I flipped through the connections, checking for anything obviously tripped.

“You know what you’re doing,” he said.

“I own a ranch. Knowing what I’m doing is the minimum requirement.”

“Not always. Some people own things and hire other people to know what they’re doing.”

I glanced at him, suspicious of the compliment. He was close in the narrow mudroom. Close enough that the flashlight beam caught the damp curl of hair at his temple and the line of his jaw.

I looked back at the panel.

“Found it.” I flipped a tripped breaker. The lights steadied. “Loose connection.” I still sensed heat coming from Graham. “Fixed,” I added, because apparently I’d lost the ability to stop talking.

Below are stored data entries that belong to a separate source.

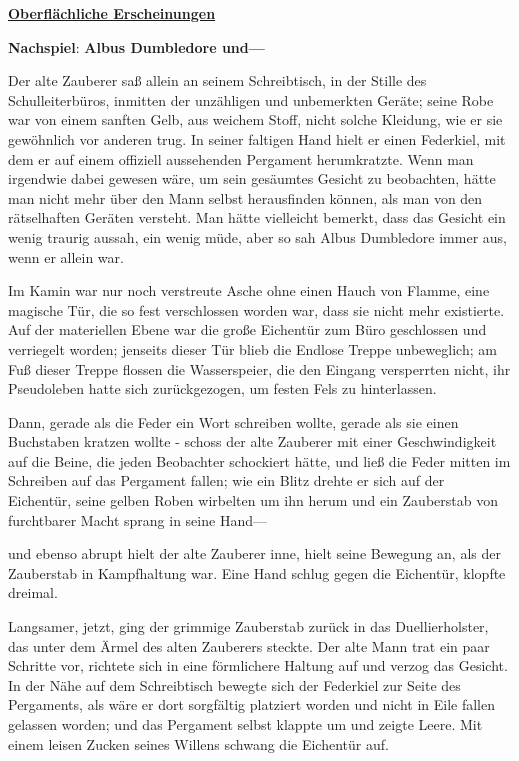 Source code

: 

\hypertarget{oberfluxe4chliche-erscheinungen}{%

\textbf{\uline{Oberflächliche Erscheinungen}}

\textbf{Nachspiel}: \textbf{Albus Dumbledore und—}

Der alte Zauberer saß allein an seinem Schreibtisch, in der Stille des Schulleiterbüros, inmitten der unzähligen und unbemerkten Geräte; seine Robe war von einem sanften Gelb, aus weichem Stoff, nicht solche Kleidung, wie er sie gewöhnlich vor anderen trug. In seiner faltigen Hand hielt er einen Federkiel, mit dem er auf einem offiziell aussehenden Pergament herumkratzte. Wenn man irgendwie dabei gewesen wäre, um sein gesäumtes Gesicht zu beobachten, hätte man nicht mehr über den Mann selbst herausfinden können, als man von den rätselhaften Geräten versteht. Man hätte vielleicht bemerkt, dass das Gesicht ein wenig traurig aussah, ein wenig müde, aber so sah Albus Dumbledore immer aus, wenn er allein war.

Im Kamin war nur noch verstreute Asche ohne einen Hauch von Flamme, eine magische Tür, die so fest verschlossen worden war, dass sie nicht mehr existierte. Auf der materiellen Ebene war die große Eichentür zum Büro geschlossen und verriegelt worden; jenseits dieser Tür blieb die Endlose Treppe unbeweglich; am Fuß dieser Treppe flossen die Wasserspeier, die den Eingang versperrten nicht, ihr Pseudoleben hatte sich zurückgezogen, um festen Fels zu hinterlassen.

Dann, gerade als die Feder ein Wort schreiben wollte, gerade als sie einen Buchstaben kratzen wollte - schoss der alte Zauberer mit einer Geschwindigkeit auf die Beine, die jeden Beobachter schockiert hätte, und ließ die Feder mitten im Schreiben auf das Pergament fallen; wie ein Blitz drehte er sich auf der Eichentür, seine gelben Roben wirbelten um ihn herum und ein Zauberstab von furchtbarer Macht sprang in seine Hand—

und ebenso abrupt hielt der alte Zauberer inne, hielt seine Bewegung an, als der Zauberstab in Kampfhaltung war. Eine Hand schlug gegen die Eichentür, klopfte dreimal.

Langsamer, jetzt, ging der grimmige Zauberstab zurück in das Duellierholster, das unter dem Ärmel des alten Zauberers steckte. Der alte Mann trat ein paar Schritte vor, richtete sich in eine förmlichere Haltung auf und verzog das Gesicht. In der Nähe auf dem Schreibtisch bewegte sich der Federkiel zur Seite des Pergaments, als wäre er dort sorgfältig platziert worden und nicht in Eile fallen gelassen worden; und das Pergament selbst klappte um und zeigte Leere. Mit einem leisen Zucken seines Willens schwang die Eichentür auf.

}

Graham nodded, but he didn’t move to leave. He leaned against the doorframe, flashlight still in his hand, watching me in a way that made the mudroom feel about half its actual size.

“Rose.”

“We’re not doing the apology thing again.”

“I’m not apologizing.” His voice was quiet. “I just wanted to say thank you. For today. For letting me help with the horses. For not throwing me off the property when you probably should have.”

I didn’t know what to do with that.

Gratitude was harder to deflect than apology. Apology I could reject. Gratitude just sat there, warm and honest, waiting for me to accept it.

“You’re a guest,” I said finally. “It’s my job to make sure you don’t die in a storm.”

“Aye.” The corner of his mouth moved. “But you didn’t have to let me near the barn. Or the horses. Or?—”

He stopped.

Or you.

Neither of us said it. We didn’t need to.

My hand was still on the breaker panel, and I could hear the low hum of electricity through the metal. I focused on that instead.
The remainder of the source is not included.